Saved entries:
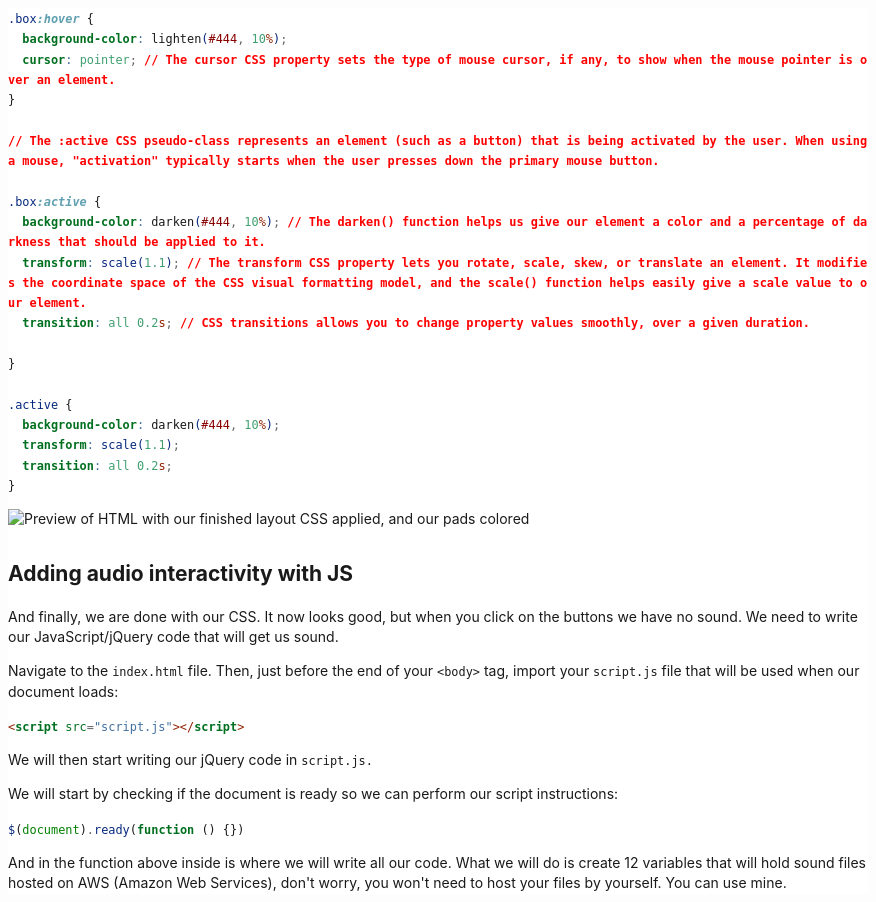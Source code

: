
 ```css
.box:hover {
  background-color: lighten(#444, 10%);
  cursor: pointer; // The cursor CSS property sets the type of mouse cursor, if any, to show when the mouse pointer is over an element.
}

// The :active CSS pseudo-class represents an element (such as a button) that is being activated by the user. When using a mouse, "activation" typically starts when the user presses down the primary mouse button.

.box:active {
  background-color: darken(#444, 10%); // The darken() function helps us give our element a color and a percentage of darkness that should be applied to it.
  transform: scale(1.1); // The transform CSS property lets you rotate, scale, skew, or translate an element. It modifies the coordinate space of the CSS visual formatting model, and the scale() function helps easily give a scale value to our element.
  transition: all 0.2s; // CSS transitions allows you to change property values smoothly, over a given duration.

}

.active {
  background-color: darken(#444, 10%);
  transform: scale(1.1);
  transition: all 0.2s;
}
```

![Preview of HTML with our finished layout CSS applied, and our pads colored](https://i.ibb.co/LpYQY6N/asdasdasdasdasdasd.png)


## Adding audio interactivity with JS

And finally, we are done with our CSS. It now looks good, but when you click on the buttons we have no sound. We need to write our JavaScript/jQuery code that will get us sound.

Navigate to the `index.html` file. Then, just before the end of your `<body>` tag, import your `script.js` file that will be used when our document loads:

```html
<script src="script.js"></script>
```

We will then start writing our jQuery code in `script.js.`

We will start by checking if the document is ready so we can perform our script instructions:

```javascript
$(document).ready(function () {})
```

And in the function above inside is where we will write all our code. What we will do is create 12 variables that will hold sound files hosted on AWS (Amazon Web Services), don't worry, you won't need to host your files by yourself. You can use mine.
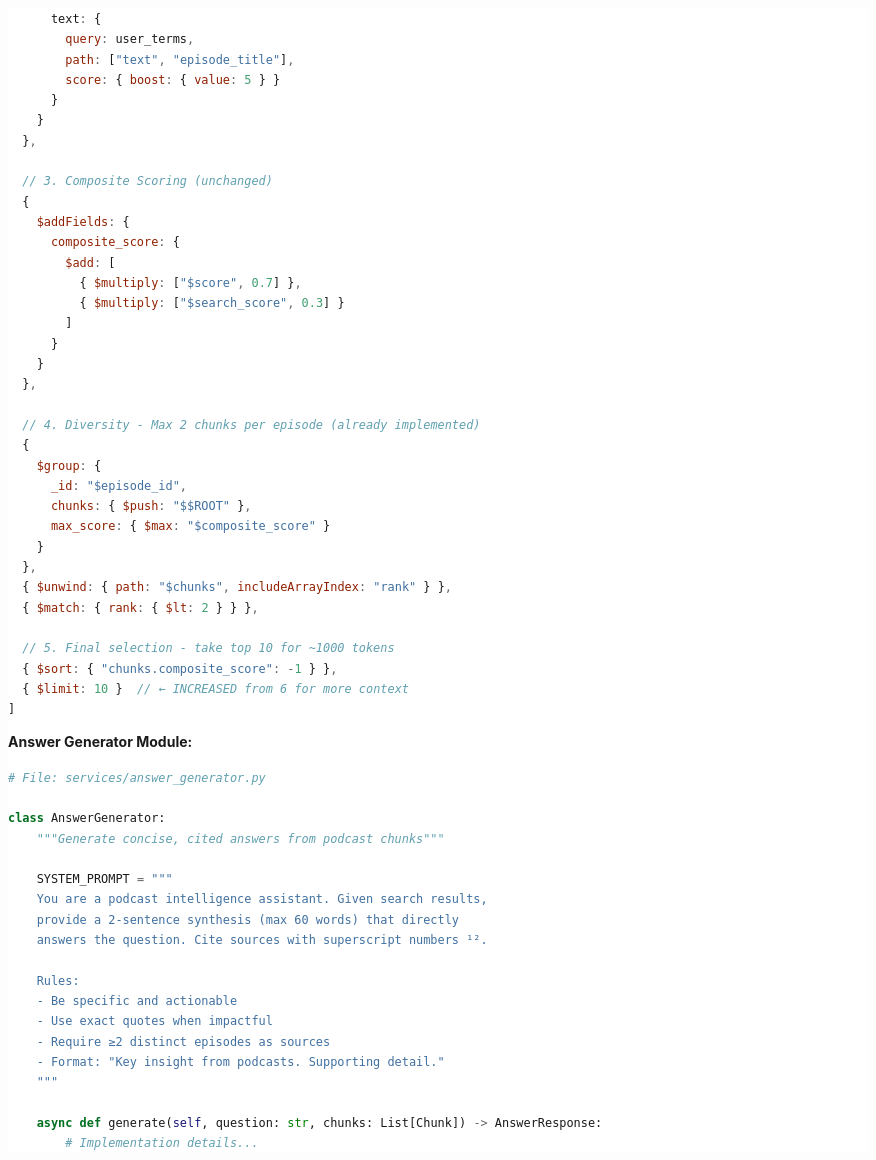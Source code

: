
 ```javascript
      text: {
        query: user_terms,
        path: ["text", "episode_title"],
        score: { boost: { value: 5 } }
      }
    }
  },

  // 3. Composite Scoring (unchanged)
  {
    $addFields: {
      composite_score: {
        $add: [
          { $multiply: ["$score", 0.7] },
          { $multiply: ["$search_score", 0.3] }
        ]
      }
    }
  },

  // 4. Diversity - Max 2 chunks per episode (already implemented)
  {
    $group: {
      _id: "$episode_id",
      chunks: { $push: "$$ROOT" },
      max_score: { $max: "$composite_score" }
    }
  },
  { $unwind: { path: "$chunks", includeArrayIndex: "rank" } },
  { $match: { rank: { $lt: 2 } } },

  // 5. Final selection - take top 10 for ~1000 tokens
  { $sort: { "chunks.composite_score": -1 } },
  { $limit: 10 }  // ← INCREASED from 6 for more context
]
```

**Answer Generator Module:**

```python
# File: services/answer_generator.py

class AnswerGenerator:
    """Generate concise, cited answers from podcast chunks"""

    SYSTEM_PROMPT = """
    You are a podcast intelligence assistant. Given search results,
    provide a 2-sentence synthesis (max 60 words) that directly
    answers the question. Cite sources with superscript numbers ¹².

    Rules:
    - Be specific and actionable
    - Use exact quotes when impactful
    - Require ≥2 distinct episodes as sources
    - Format: "Key insight from podcasts. Supporting detail."
    """

    async def generate(self, question: str, chunks: List[Chunk]) -> AnswerResponse:
        # Implementation details...
```
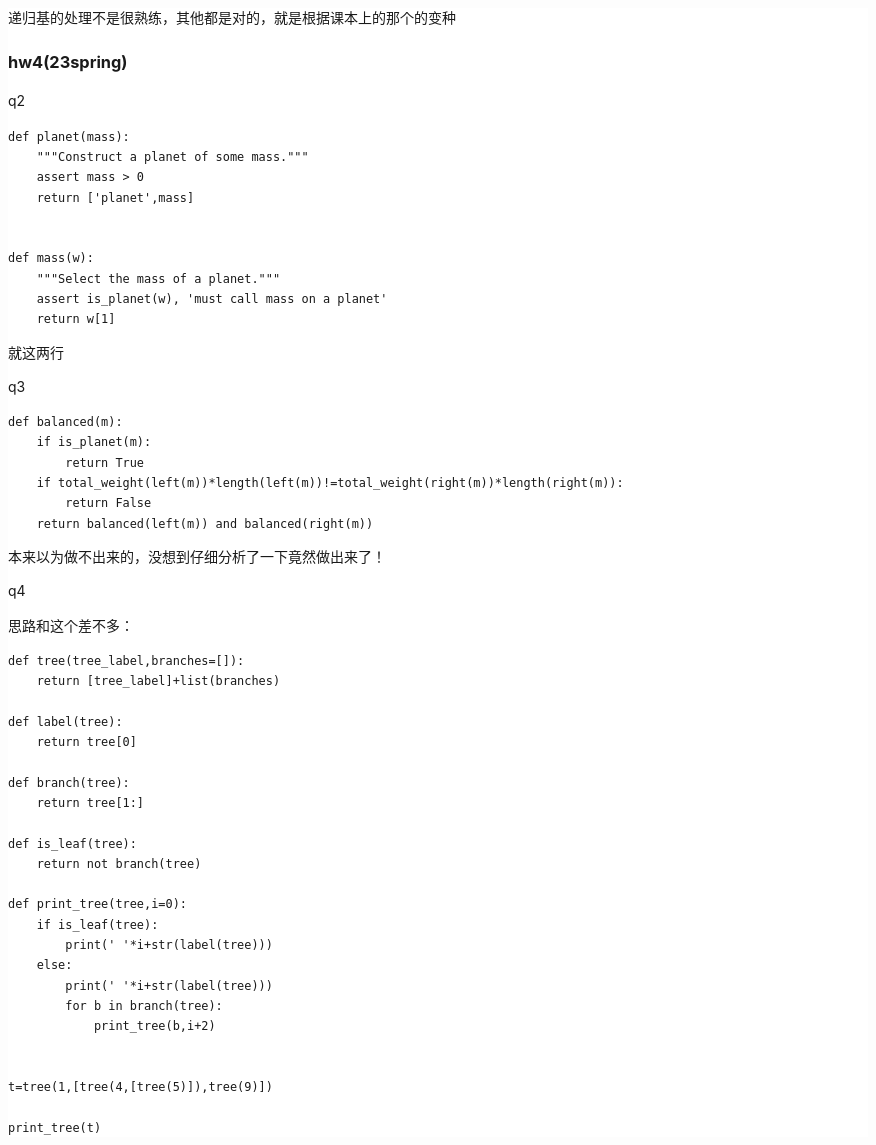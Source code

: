 递归基的处理不是很熟练，其他都是对的，就是根据课本上的那个的变种


### hw4(23spring)

q2

```
def planet(mass):  
    """Construct a planet of some mass."""  
    assert mass > 0  
    return ['planet',mass]  
  
  
def mass(w):  
    """Select the mass of a planet."""  
    assert is_planet(w), 'must call mass on a planet'  
    return w[1]
```

就这两行

q3

```
def balanced(m):  
    if is_planet(m):  
        return True  
    if total_weight(left(m))*length(left(m))!=total_weight(right(m))*length(right(m)):  
        return False  
    return balanced(left(m)) and balanced(right(m))
```

本来以为做不出来的，没想到仔细分析了一下竟然做出来了！

q4

思路和这个差不多：

```
def tree(tree_label,branches=[]):  
    return [tree_label]+list(branches)  
  
def label(tree):  
    return tree[0]  
  
def branch(tree):  
    return tree[1:]  
  
def is_leaf(tree):  
    return not branch(tree)  
  
def print_tree(tree,i=0):  
    if is_leaf(tree):  
        print(' '*i+str(label(tree)))  
    else:  
        print(' '*i+str(label(tree)))  
        for b in branch(tree):  
            print_tree(b,i+2)  
  
  
t=tree(1,[tree(4,[tree(5)]),tree(9)])  
  
print_tree(t)
```
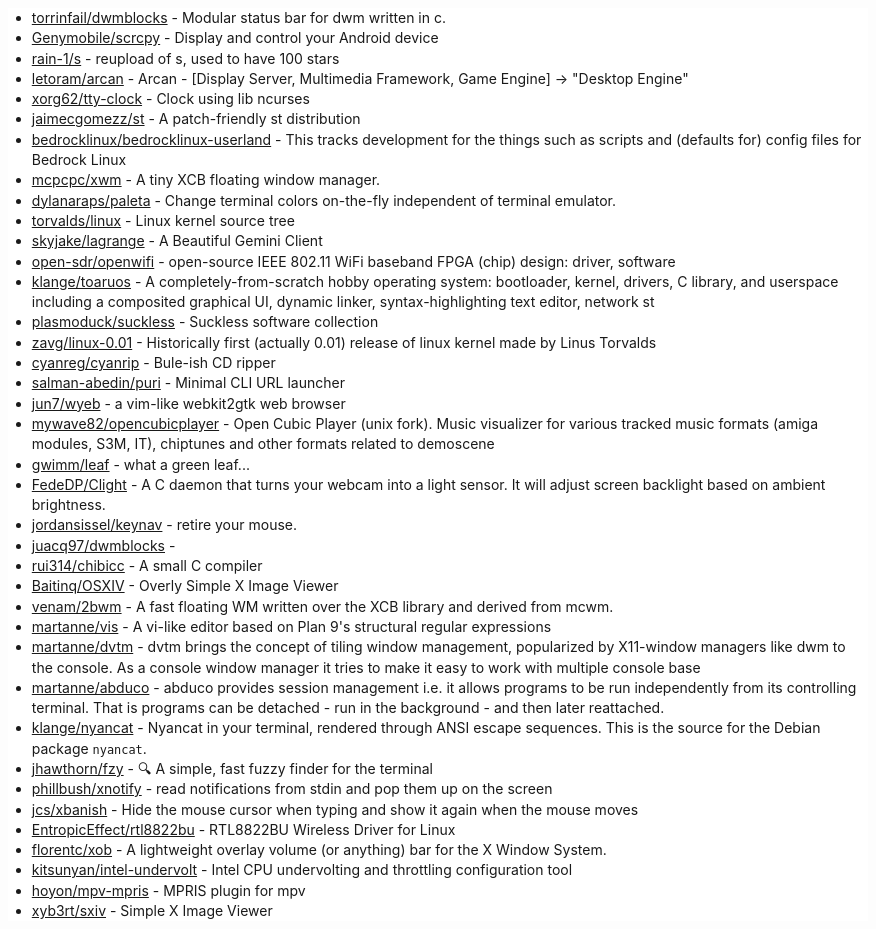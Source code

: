 - [torrinfail/dwmblocks](https://github.com/torrinfail/dwmblocks) - Modular status bar for dwm written in c.
- [Genymobile/scrcpy](https://github.com/Genymobile/scrcpy) - Display and control your Android device
- [rain-1/s](https://github.com/rain-1/s) - reupload of s, used to have 100 stars
- [letoram/arcan](https://github.com/letoram/arcan) - Arcan - [Display Server, Multimedia Framework, Game Engine] -&gt; "Desktop Engine"
- [xorg62/tty-clock](https://github.com/xorg62/tty-clock) - Clock using lib ncurses
- [jaimecgomezz/st](https://github.com/jaimecgomezz/st) - A patch-friendly st distribution
- [bedrocklinux/bedrocklinux-userland](https://github.com/bedrocklinux/bedrocklinux-userland) - This tracks development for the things such as scripts and (defaults for) config files for Bedrock Linux
- [mcpcpc/xwm](https://github.com/mcpcpc/xwm) - A tiny XCB floating window manager.
- [dylanaraps/paleta](https://github.com/dylanaraps/paleta) - Change terminal colors on-the-fly independent of terminal emulator.
- [torvalds/linux](https://github.com/torvalds/linux) - Linux kernel source tree
- [skyjake/lagrange](https://github.com/skyjake/lagrange) - A Beautiful Gemini Client
- [open-sdr/openwifi](https://github.com/open-sdr/openwifi) - open-source IEEE 802.11 WiFi baseband FPGA (chip) design: driver, software
- [klange/toaruos](https://github.com/klange/toaruos) - A completely-from-scratch hobby operating system: bootloader, kernel, drivers, C library, and userspace including a composited graphical UI, dynamic linker, syntax-highlighting text editor, network st
- [plasmoduck/suckless](https://github.com/plasmoduck/suckless) - Suckless software collection
- [zavg/linux-0.01](https://github.com/zavg/linux-0.01) - Historically first (actually 0.01) release of linux kernel made by Linus Torvalds
- [cyanreg/cyanrip](https://github.com/cyanreg/cyanrip) - Bule-ish CD ripper
- [salman-abedin/puri](https://github.com/salman-abedin/puri) - Minimal CLI URL launcher
- [jun7/wyeb](https://github.com/jun7/wyeb) - a vim-like webkit2gtk web browser
- [mywave82/opencubicplayer](https://github.com/mywave82/opencubicplayer) - Open Cubic Player (unix fork). Music visualizer for various tracked music formats (amiga modules, S3M, IT), chiptunes and other formats related to demoscene
- [gwimm/leaf](https://github.com/gwimm/leaf) - what a green leaf...
- [FedeDP/Clight](https://github.com/FedeDP/Clight) - A C daemon that turns your webcam into a light sensor. It will adjust screen backlight based on ambient brightness.
- [jordansissel/keynav](https://github.com/jordansissel/keynav) - retire your mouse.
- [juacq97/dwmblocks](https://github.com/juacq97/dwmblocks) - 
- [rui314/chibicc](https://github.com/rui314/chibicc) - A small C compiler
- [Baitinq/OSXIV](https://github.com/Baitinq/OSXIV) - Overly Simple X Image Viewer
- [venam/2bwm](https://github.com/venam/2bwm) - A fast floating WM written over the XCB library and derived from mcwm.
- [martanne/vis](https://github.com/martanne/vis) - A vi-like editor based on Plan 9's structural regular expressions
- [martanne/dvtm](https://github.com/martanne/dvtm) - dvtm brings the concept of tiling window management, popularized by X11-window managers like dwm to the console. As a console window manager it tries to make it easy to work with multiple console base
- [martanne/abduco](https://github.com/martanne/abduco) - abduco provides session management i.e. it allows programs to be run independently from its controlling terminal. That is programs can be detached - run in the background - and then later reattached. 
- [klange/nyancat](https://github.com/klange/nyancat) - Nyancat in your terminal, rendered through ANSI escape sequences. This is the source for the Debian package `nyancat`.
- [jhawthorn/fzy](https://github.com/jhawthorn/fzy) - :mag: A simple, fast fuzzy finder for the terminal
- [phillbush/xnotify](https://github.com/phillbush/xnotify) - read notifications from stdin and pop them up on the screen
- [jcs/xbanish](https://github.com/jcs/xbanish) - Hide the mouse cursor when typing and show it again when the mouse moves
- [EntropicEffect/rtl8822bu](https://github.com/EntropicEffect/rtl8822bu) - RTL8822BU Wireless Driver for Linux
- [florentc/xob](https://github.com/florentc/xob) - A lightweight overlay volume (or anything) bar for the X Window System.
- [kitsunyan/intel-undervolt](https://github.com/kitsunyan/intel-undervolt) - Intel CPU undervolting and throttling configuration tool
- [hoyon/mpv-mpris](https://github.com/hoyon/mpv-mpris) - MPRIS plugin for mpv
- [xyb3rt/sxiv](https://github.com/xyb3rt/sxiv) - Simple X Image Viewer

Problem details: Your answer should consist of each line above in which "have" appears.

Solution for this task:
And finally, we are done with our CSS. It now looks good, but when you click on the buttons we have no sound. We need to write our JavaScript/jQuery code that will get us sound.
- [rain-1/s](https://github.com/rain-1/s) - reupload of s, used to have 100 stars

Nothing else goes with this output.